* **PROBLEM STATEMENT**: Take every line in the entries that includes the word "modalBox" and copy it.
■ ■ ■
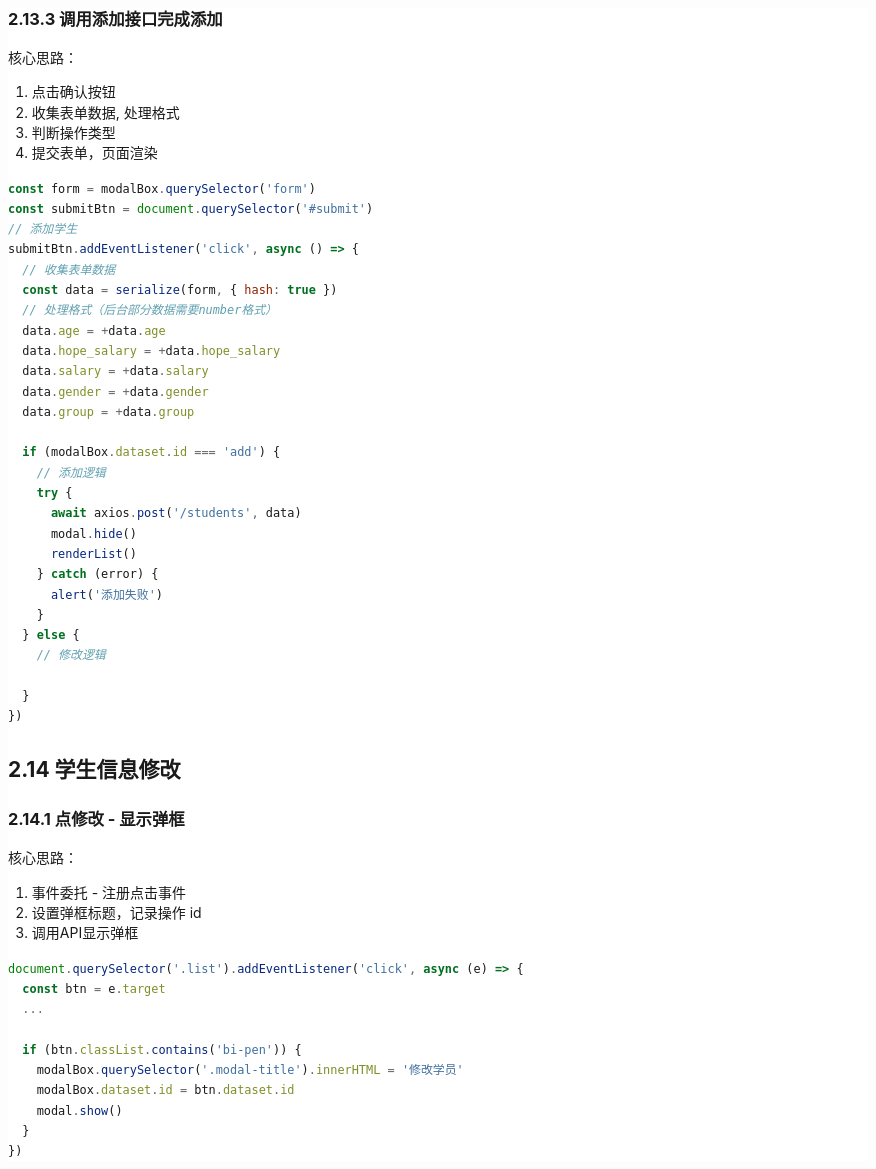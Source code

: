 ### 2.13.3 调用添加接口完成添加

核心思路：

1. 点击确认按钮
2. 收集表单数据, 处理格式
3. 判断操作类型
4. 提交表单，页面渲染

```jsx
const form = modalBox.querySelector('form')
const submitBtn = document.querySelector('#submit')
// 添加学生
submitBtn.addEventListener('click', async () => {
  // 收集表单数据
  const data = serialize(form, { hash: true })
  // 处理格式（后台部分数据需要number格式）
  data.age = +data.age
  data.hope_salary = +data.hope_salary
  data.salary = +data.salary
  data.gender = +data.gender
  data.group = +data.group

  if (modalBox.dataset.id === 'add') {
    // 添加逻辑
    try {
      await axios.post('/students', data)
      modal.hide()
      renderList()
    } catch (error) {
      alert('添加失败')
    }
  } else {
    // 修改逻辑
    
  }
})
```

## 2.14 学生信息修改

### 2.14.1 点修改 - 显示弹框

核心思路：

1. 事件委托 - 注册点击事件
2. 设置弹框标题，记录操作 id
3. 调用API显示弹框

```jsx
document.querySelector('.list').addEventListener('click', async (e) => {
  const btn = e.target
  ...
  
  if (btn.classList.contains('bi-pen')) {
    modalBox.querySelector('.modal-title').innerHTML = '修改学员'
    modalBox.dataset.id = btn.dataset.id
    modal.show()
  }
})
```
■ ■ ■
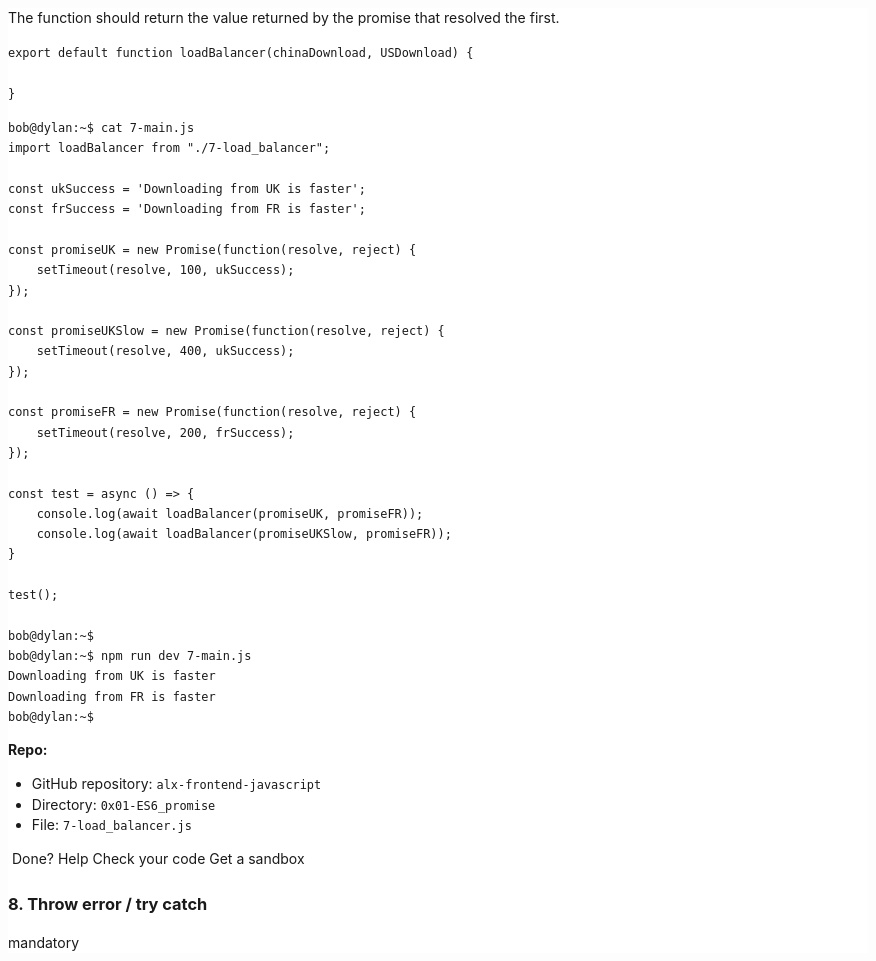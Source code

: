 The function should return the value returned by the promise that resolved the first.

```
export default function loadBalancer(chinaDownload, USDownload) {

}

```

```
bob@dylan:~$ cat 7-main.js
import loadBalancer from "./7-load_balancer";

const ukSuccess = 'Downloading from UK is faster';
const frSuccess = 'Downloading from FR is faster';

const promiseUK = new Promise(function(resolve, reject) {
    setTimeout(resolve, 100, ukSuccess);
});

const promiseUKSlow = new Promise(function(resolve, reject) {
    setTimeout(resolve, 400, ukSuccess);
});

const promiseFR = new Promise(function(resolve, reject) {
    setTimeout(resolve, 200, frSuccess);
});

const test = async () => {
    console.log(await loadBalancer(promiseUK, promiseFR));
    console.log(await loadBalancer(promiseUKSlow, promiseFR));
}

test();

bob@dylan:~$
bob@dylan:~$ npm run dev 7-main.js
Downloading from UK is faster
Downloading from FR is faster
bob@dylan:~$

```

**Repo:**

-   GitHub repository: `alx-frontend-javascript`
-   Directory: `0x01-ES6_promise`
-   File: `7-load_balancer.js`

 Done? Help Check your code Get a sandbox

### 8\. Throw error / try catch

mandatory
■ ■ ■
* **RESULT BELOW**:
const form = modalBox.querySelector('form')
  if (modalBox.dataset.id === 'add') {
    modalBox.querySelector('.modal-title').innerHTML = '修改学员'
    modalBox.dataset.id = btn.dataset.id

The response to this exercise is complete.